Art of Prompt Design: it’s all about YOU.
I daily get requests (since not everybody still has DALL·E access) to create images with specific prompts. One of the most frequent asked questions is the following one:
Q. Can DALL-E create an illustration to a text if you input this text as PROMPT?
My answer should be(even if it sounds rude):
A. No, that isn’t how a PROMPT works.
But things are more complicated than they seem.
Sure, DALL·E is Transformer-driven, so every single part of a prompt you put in will be taken with focussed attention by the model to create a coherent image with inner logic. Sometimes you get some unusual pictures.
For example, for the verse from the song Home Sweet Home by Mötley Crüe:
You know that I’ve seen
Too many romantic dreams
Up in lights, falling off the silver screen.
DALL·E created this fine visual experience:
You don’t really recognize the topics from the textual prompt besides “light” or “silver”, but the vibe, the energy, is here.
Sometimes if you copy-paste the text, you won’t get that something, what you would like to see.
In the case of the Tragic Kingdom by No Doubts:
They pay homage to a king,
Whose dreams are buried in their minds,
His tears are frozen stiff,
Icicles drip from his eyes.
The typical completion will contain a series of “icicles”, historical places, antique kings, and sightseeing. Visually impressive but not really what we are trying to achieve.
In such cases, you finally realize it:
It isn’t just about text. It’s about the vision. It’s about the concept, probably shimmering through the meta level.
It can help in such cases to reach back to an artist. For example, by adding “Painting by Salvador Dalí”, you will get a variety of visions:
Here you see kings, icicles, and eyes, but in such surreal juxtapositions that every such image could serve already as a perfect illustration.
The same is with literary works. By copypasting the final sentences from Hemingway’s The Old Man and the Sea
“Up the road, in his shack, the old man was sleeping again. He was still sleeping on his face and the boy was sitting by him watching him. The old man was dreaming about the lions”
you will get decent photorealistic images of lions. No old men, no boys here.
Does DALL·E fail here? Nope. We fail. The self-attention is focused on lions. We have to provide to DALL·E a proper PROMPT.
So, by applying different artists — and by changing (simplifying) prompts, we get an already emotionally loaded series of art: in our case by Dalí, J.C. Leyendecker, Magritte, and Botticelli:
For these images, I had to adjust the PROMPTs to get it all together.

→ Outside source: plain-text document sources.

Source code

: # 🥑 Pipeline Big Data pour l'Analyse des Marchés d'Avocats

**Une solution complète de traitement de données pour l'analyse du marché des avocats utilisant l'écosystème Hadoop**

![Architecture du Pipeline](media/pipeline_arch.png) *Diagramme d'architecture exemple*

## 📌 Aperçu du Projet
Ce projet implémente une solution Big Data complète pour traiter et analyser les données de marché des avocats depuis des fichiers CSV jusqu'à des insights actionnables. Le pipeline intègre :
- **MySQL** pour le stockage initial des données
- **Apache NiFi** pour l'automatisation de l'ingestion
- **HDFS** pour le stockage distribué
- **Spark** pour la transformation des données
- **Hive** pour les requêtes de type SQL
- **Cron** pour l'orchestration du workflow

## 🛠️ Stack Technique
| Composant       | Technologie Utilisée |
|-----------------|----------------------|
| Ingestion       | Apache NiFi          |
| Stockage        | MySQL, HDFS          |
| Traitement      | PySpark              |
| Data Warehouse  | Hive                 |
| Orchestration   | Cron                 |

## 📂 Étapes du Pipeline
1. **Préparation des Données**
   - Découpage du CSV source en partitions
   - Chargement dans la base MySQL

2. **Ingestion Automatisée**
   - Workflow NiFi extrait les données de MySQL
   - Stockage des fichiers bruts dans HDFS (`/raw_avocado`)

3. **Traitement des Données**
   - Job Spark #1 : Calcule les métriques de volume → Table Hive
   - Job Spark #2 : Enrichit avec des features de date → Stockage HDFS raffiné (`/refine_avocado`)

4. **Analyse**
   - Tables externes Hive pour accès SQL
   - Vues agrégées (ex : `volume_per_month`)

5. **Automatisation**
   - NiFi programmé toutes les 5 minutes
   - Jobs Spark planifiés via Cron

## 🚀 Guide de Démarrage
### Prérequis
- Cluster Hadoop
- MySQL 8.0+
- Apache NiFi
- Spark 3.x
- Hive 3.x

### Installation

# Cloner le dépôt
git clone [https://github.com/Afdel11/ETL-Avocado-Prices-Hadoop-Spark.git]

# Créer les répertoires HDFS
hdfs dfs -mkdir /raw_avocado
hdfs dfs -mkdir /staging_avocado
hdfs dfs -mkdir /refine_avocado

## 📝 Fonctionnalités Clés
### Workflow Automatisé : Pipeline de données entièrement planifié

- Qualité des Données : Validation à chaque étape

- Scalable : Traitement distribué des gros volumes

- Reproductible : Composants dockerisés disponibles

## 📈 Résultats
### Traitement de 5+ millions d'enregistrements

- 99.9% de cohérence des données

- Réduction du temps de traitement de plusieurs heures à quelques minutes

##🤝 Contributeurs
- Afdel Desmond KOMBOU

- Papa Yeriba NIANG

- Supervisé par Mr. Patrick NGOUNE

If we try now different prompts, we will get more and more toward our goal:
The old man is sleeping, he has dream about lions — and a boy sits near the old man. An illustration by Shaun Tan.
Here we still miss the boy, and sometimes it’s the lion who is sleeping. (Shaun Tan, because he is a great illustrator)

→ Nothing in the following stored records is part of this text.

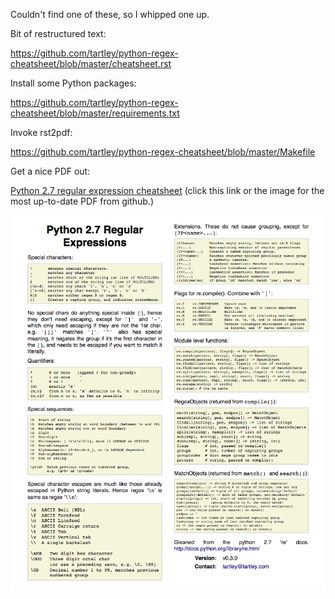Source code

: <!--
.. title: Python 2.7 regular expression cheatsheet
.. slug: python-2-7-regular-expression-cheatsheet
.. date: 2011-10-14 11:20:11-05:00
.. tags: Python
.. category: Python
.. link: 
.. description: 
.. type: text
-->


Couldn't find one of these, so I whipped one up.

Bit of restructured text:

<https://github.com/tartley/python-regex-cheatsheet/blob/master/cheatsheet.rst>

Install some Python packages:

<https://github.com/tartley/python-regex-cheatsheet/blob/master/requirements.txt>

Invoke rst2pdf:

<https://github.com/tartley/python-regex-cheatsheet/blob/master/Makefile>

Get a nice PDF out:

[Python 2.7 regular expression
cheatsheet](https://github.com/tartley/python-regex-cheatsheet/releases/download/v0.3.3/cheatsheet.pdf)
(click this link or the image for the most up-to-date PDF from github.)

[![](/files/2011/10/Python-regular-expression-cheatsheet-0.3.0.png "Python regular expression cheatsheet 0.3.3")](https://github.com/tartley/python-regex-cheatsheet/releases/download/v0.3.3/cheatsheet.pdf)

Let’s try it with Norman Rockwell and with another change of the prompt
Now we see more coherence, but sometimes its anther composition: a boy is sleeping in bed, a lion is sitting near him.

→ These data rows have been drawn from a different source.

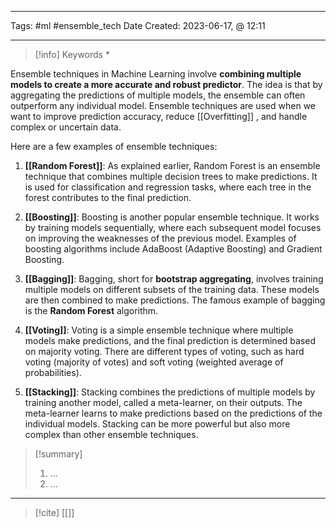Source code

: -----------------------
Tags: #ml #ensemble_tech 
Date Created:  2023-06-17, @ 12:11

---
>[!info] Keywords
>*


Ensemble techniques in Machine Learning involve **combining multiple models to create a more accurate and robust predictor**. The idea is that by aggregating the predictions of multiple models, the ensemble can often outperform any individual model. Ensemble techniques are used when we want to improve prediction accuracy, reduce 
[[Overfitting]] , and handle complex or uncertain data.

Here are a few examples of ensemble techniques:

1. **[[Random Forest]]**: As explained earlier, Random Forest is an ensemble technique that combines multiple decision trees to make predictions. It is used for classification and regression tasks, where each tree in the forest contributes to the final prediction.
    
2. **[[Boosting]]**: Boosting is another popular ensemble technique. It works by training models sequentially, where each subsequent model focuses on improving the weaknesses of the previous model. Examples of boosting algorithms include AdaBoost (Adaptive Boosting) and Gradient Boosting.
    
3. **[[Bagging]]**: Bagging, short for **bootstrap aggregating**, involves training multiple models on different subsets of the training data. These models are then combined to make predictions. The famous example of bagging is the **Random Forest** algorithm.
    
4. **[[Voting]]**: Voting is a simple ensemble technique where multiple models make predictions, and the final prediction is determined based on majority voting. There are different types of voting, such as hard voting (majority of votes) and soft voting (weighted average of probabilities).
    
5. **[[Stacking]]**: Stacking combines the predictions of multiple models by training another model, called a meta-learner, on their outputs. The meta-learner learns to make predictions based on the predictions of the individual models. Stacking can be more powerful but also more complex than other ensemble techniques.












>[!summary] 
>1. ...
>2. ...

----
>[!cite]
> [[]]
> []()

If we try Norman Rockwell and “oil painting”, we get even better results:
The old man is sleeping in bed and having a dream about lions; and a boy sits near the bed of the old man. An oil painting by Norman Rockwell.
By changing the artist to J.C.Leyendecker, we get a variety of emotional imagery:
Or we can try Jacek Yerka:
…and suddenly the Old Man disappears:
And this is still not the end of the journey. After all, the most decent result would be, if we get rid of style transfers and mentioning existent artists — by creating it just with DALL·E’s own creative capacity (which is endless).
For example, this:
Because now you get the whole picture finally:
The congenial illustration DALL·E cannot be achieved by just reusing the original text as a prompt. You have to become a proactive artist. You have to become creative. You have to get a vision of the final result. And you have to apply your prompt design skills to achieve it.
DALL·E doesn’t mean the end of human creativity. It opens new ways for storytelling. And for creative human-machine collaboration.